[PROVIDED INFORMATION Boundary: Start]
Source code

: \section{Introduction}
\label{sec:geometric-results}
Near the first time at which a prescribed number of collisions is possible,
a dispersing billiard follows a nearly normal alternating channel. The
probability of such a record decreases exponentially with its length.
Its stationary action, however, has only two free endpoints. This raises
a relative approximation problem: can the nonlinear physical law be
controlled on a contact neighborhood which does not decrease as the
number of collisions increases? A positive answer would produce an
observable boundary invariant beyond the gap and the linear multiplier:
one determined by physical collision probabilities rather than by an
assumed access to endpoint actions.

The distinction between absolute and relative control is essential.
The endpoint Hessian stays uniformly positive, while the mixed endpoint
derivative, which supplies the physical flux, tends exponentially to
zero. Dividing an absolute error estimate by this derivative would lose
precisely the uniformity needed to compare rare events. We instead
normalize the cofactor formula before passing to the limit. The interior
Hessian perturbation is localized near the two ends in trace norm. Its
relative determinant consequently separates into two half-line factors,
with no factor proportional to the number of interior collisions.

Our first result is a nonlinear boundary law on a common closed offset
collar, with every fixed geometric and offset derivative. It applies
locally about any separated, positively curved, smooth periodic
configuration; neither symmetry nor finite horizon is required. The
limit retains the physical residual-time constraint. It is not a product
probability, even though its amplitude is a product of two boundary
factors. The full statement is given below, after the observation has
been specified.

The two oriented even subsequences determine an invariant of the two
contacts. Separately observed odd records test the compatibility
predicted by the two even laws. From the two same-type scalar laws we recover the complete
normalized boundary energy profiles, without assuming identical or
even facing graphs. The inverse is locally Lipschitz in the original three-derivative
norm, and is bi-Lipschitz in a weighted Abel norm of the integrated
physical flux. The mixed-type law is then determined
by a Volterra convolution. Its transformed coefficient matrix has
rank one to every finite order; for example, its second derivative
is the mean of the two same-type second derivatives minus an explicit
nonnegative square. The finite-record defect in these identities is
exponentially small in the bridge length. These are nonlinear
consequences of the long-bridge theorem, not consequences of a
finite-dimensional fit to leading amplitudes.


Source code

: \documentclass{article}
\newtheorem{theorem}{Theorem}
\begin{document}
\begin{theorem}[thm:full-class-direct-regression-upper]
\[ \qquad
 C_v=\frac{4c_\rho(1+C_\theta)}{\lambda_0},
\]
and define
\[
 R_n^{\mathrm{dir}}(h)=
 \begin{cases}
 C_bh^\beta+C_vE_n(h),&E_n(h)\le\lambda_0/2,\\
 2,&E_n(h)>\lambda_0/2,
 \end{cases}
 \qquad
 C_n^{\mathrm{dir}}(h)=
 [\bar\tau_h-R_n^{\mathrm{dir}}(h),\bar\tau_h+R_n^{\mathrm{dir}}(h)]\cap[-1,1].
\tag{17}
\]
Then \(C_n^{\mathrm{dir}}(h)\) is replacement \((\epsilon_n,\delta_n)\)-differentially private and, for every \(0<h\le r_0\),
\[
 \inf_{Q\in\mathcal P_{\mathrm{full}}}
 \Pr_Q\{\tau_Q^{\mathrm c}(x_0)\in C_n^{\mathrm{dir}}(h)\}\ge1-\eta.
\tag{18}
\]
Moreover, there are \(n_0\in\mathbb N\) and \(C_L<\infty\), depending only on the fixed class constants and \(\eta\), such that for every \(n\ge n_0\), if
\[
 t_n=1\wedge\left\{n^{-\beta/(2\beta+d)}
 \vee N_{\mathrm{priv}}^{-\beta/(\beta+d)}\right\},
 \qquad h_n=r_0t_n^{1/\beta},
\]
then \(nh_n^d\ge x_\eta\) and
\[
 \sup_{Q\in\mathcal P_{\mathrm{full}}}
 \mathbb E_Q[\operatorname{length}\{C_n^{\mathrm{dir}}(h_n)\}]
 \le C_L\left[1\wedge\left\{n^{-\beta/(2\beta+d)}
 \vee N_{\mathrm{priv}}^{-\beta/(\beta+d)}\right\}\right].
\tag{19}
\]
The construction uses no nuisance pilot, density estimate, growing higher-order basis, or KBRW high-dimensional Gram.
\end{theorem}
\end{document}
[PROVIDED INFORMATION Boundary: End]
EXERCISE OBJECTIVE →
Search the data for "interior". Copy every line that has it.

SOLUTION →
normalize the cofactor formula before passing to the limit. The interior
with no factor proportional to the number of interior collisions.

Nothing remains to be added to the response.